У меня в комнате он подписал письма и, прощаясь, спросил:

— Так письмо и пропало? Совсем, и восстановить нельзя? Это что‑то таинственное, прямо что‑то спиритическое!..

Он засмеялся.

— Ну, прощайте!

И — обычным жестом — быстро поднял руку и опустил ладонь на ладонь.

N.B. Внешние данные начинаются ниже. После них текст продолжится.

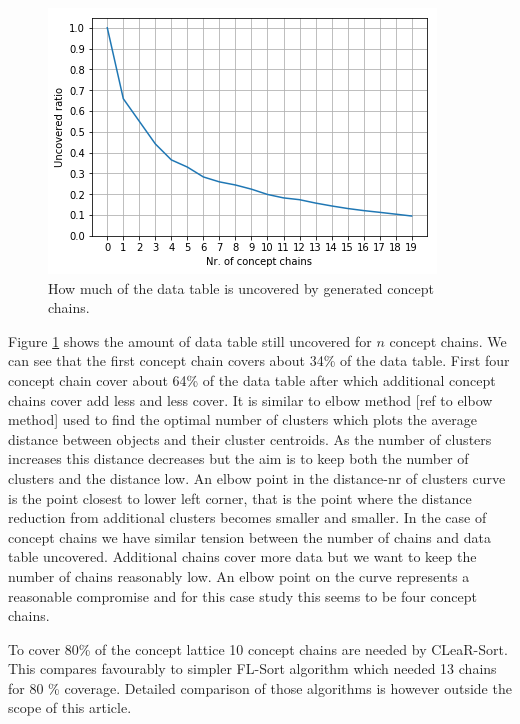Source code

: \documentclass[acmconf,authordraft]{acmart}
\begin{document}
\begin{figure}[ht]
  \centering
   \includegraphics[width=\linewidth]{telia_ccc}
  \caption{How much of the data table is uncovered by generated concept chains.}
  \label{fig_cc_cover}
\end{figure}

Figure \ref{fig_cc_cover} shows the amount of data table still uncovered for $n$ concept chains.
We can see that the first concept chain covers about 34\% of the data table. First four concept chain cover about 64\% of the data table after which additional concept chains cover add less and less cover. It is similar to elbow method [ref to elbow method] used to find the optimal number of clusters which plots the average distance between objects and their cluster centroids. As the number of clusters increases this distance decreases but the aim is to keep both the number of clusters and the distance low. An elbow point in the distance-nr of clusters curve is the point closest to lower left corner, that is the point where the distance reduction from additional clusters becomes smaller and smaller. In the case of concept chains we have similar tension between the number of chains and data table uncovered. Additional chains cover more data but we want to keep the number of chains reasonably low. An elbow point on the curve represents a reasonable compromise and for this case study this seems to be four concept chains.

To cover 80\% of the concept lattice 10 concept chains are needed by CLeaR-Sort. This compares favourably to simpler FL-Sort algorithm \cite{torim_covering_2019} which needed 13 chains for 80 \% coverage. Detailed comparison of those algorithms is however outside the scope of this article.
\end{document}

Сегодня написал Лев Николаевич одно письмо, я думаю — самое краткое из всех, когда‑либо писанных. Вот его содержание: «Ростовы. Л. Т.». Написано оно «ученику III класса Федорову» в ответ на его вопрос, как произносить встречающуюся в «Войне и мире» фамилию Ростовы или Ростовы.

14 апреля.

Утром приезжала некто Бодянская, муж которой за участие в движении 1905 года был осужден сначала на смертную казнь, а потом на шесть лет каторги, — по ее словам, невинно. Она приехала ко Льву Николаевичу с письмом от его знакомого Юшко и просила устроить ей свидание с царицей или со Столыпиным. Лев Николаевич и Татьяна Львовна дали ей письма к гр. Олсуфьеву и С. А. Стахович[147].

Кроме Бодянской, приезжали фотографы от московской фирмы «Шерер и Набгольц», вызванные Софьей Андреевной, чтобы сделать новую фотографию Льва Николаевича, специально для подготовляемого ею двенадцатого издания Собраний сочинений Толстого. Снимали на террасе. Лев Николаевич очень неохотно позировал.

Получилось письмо от англичанина Истама, секретаря какого‑то «общества мира», — одного из тех «обществ мира», которые как раз к делу мира имеют наиболее отдаленное отношение. Мистер Истам просил Льва Николаевича принять участие в делах общества. Лев Николаевич позвал меня и продиктовал ответ[148], резко осудительный по отношению к обществам, именующим себя «мирными» и в то же время отрицательно относящимся к антимилитаризму.

вернуться

145

Глава «Охота» входила во все издания повести «Детство». Вероятно, С. А. Толстая читала третью редакцию рукописи, в которой имелась исключенная писателем из окончательного текста глава «Что же и хорошего в псовой охоте». С. А. Толстая в подготовленном ею издании сочинений Л. Н. Толстого опубликовала «Детство» по этой черновой редакции («Сочинения графа Л. Н. Толстого», ч. I. — М., 1911).

вернуться

146

См. прим. 19 к гл. «Апрель». 20 апреля Толстой написал Ахшарумову: «Несмотря на мое равнодушие к стихам, я прочел ее (то есть книгу «Стихотворения») с удовольствием и с таким же удовольствием вспоминаю то время, о котором вы вспоминаете, и нашем тогдашнем знакомстве» (т. 81, с. 236). Знакомство с Ахшарумовым относится к середине 1850-х годов.

вернуться

147

Письма неизвестны

вернуться

148

Истгем Джон — американский буржуазный пацифист пригласил Толстого участвовать в предстоящем 18 мая в Лондоне пацифистском митинге. В своем ответе от 15 апреля Толстой назвал эту деятельность «отвратительной, возмутительной», так как она прикрывает социальное неравенство и оправдывает колониальную политику, ту, что «держится… войсками» (т. 81, с. 228).